# Dataset records
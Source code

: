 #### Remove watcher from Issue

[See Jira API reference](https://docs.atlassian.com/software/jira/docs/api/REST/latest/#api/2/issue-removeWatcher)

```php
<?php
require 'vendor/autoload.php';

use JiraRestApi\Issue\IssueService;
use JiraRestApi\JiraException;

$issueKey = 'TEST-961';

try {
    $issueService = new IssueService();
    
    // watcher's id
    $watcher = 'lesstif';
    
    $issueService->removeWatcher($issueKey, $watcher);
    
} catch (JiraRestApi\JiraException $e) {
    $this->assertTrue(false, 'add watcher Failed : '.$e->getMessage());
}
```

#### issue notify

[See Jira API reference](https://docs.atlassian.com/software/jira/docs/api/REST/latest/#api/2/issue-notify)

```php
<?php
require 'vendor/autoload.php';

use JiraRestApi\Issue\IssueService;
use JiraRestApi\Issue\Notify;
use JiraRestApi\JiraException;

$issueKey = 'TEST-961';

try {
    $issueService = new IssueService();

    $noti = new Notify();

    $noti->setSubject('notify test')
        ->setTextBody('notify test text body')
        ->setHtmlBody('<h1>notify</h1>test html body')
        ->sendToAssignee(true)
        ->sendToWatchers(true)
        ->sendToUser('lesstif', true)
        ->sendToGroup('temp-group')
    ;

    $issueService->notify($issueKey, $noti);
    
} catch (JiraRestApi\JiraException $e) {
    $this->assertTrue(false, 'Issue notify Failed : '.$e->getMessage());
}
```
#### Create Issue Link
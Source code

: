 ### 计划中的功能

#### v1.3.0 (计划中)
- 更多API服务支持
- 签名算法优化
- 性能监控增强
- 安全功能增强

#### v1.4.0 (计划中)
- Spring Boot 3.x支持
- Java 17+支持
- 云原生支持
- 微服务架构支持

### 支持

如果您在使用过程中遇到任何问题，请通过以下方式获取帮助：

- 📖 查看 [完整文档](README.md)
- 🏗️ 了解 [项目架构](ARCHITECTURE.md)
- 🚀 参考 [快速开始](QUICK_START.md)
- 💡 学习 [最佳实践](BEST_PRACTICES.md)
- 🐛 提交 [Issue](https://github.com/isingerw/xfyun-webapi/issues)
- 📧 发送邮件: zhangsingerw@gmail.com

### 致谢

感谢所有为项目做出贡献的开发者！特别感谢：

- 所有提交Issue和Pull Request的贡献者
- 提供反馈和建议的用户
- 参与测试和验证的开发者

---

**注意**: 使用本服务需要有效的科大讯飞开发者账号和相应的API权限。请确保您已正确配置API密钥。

# WHAT YOU NEED TO DO
Return every entry exactly.

# EXERCISE RESULT
Source code

: #### Remove watcher from Issue

[See Jira API reference](https://docs.atlassian.com/software/jira/docs/api/REST/latest/#api/2/issue-removeWatcher)

```php
<?php
require 'vendor/autoload.php';

use JiraRestApi\Issue\IssueService;
use JiraRestApi\JiraException;

$issueKey = 'TEST-961';

try {
    $issueService = new IssueService();
    
    // watcher's id
    $watcher = 'lesstif';
    
    $issueService->removeWatcher($issueKey, $watcher);
    
} catch (JiraRestApi\JiraException $e) {
    $this->assertTrue(false, 'add watcher Failed : '.$e->getMessage());
}
```

#### issue notify

[See Jira API reference](https://docs.atlassian.com/software/jira/docs/api/REST/latest/#api/2/issue-notify)

```php
<?php
require 'vendor/autoload.php';

use JiraRestApi\Issue\IssueService;
use JiraRestApi\Issue\Notify;
use JiraRestApi\JiraException;

$issueKey = 'TEST-961';

try {
    $issueService = new IssueService();

    $noti = new Notify();

    $noti->setSubject('notify test')
        ->setTextBody('notify test text body')
        ->setHtmlBody('<h1>notify</h1>test html body')
        ->sendToAssignee(true)
        ->sendToWatchers(true)
        ->sendToUser('lesstif', true)
        ->sendToGroup('temp-group')
    ;

    $issueService->notify($issueKey, $noti);
    
} catch (JiraRestApi\JiraException $e) {
    $this->assertTrue(false, 'Issue notify Failed : '.$e->getMessage());
}
```
#### Create Issue Link
Source code

: ### 计划中的功能

#### v1.3.0 (计划中)
- 更多API服务支持
- 签名算法优化
- 性能监控增强
- 安全功能增强

#### v1.4.0 (计划中)
- Spring Boot 3.x支持
- Java 17+支持
- 云原生支持
- 微服务架构支持

### 支持

如果您在使用过程中遇到任何问题，请通过以下方式获取帮助：

- 📖 查看 [完整文档](README.md)
- 🏗️ 了解 [项目架构](ARCHITECTURE.md)
- 🚀 参考 [快速开始](QUICK_START.md)
- 💡 学习 [最佳实践](BEST_PRACTICES.md)
- 🐛 提交 [Issue](https://github.com/isingerw/xfyun-webapi/issues)
- 📧 发送邮件: zhangsingerw@gmail.com

### 致谢

感谢所有为项目做出贡献的开发者！特别感谢：

- 所有提交Issue和Pull Request的贡献者
- 提供反馈和建议的用户
- 参与测试和验证的开发者

---

**注意**: 使用本服务需要有效的科大讯飞开发者账号和相应的API权限。请确保您已正确配置API密钥。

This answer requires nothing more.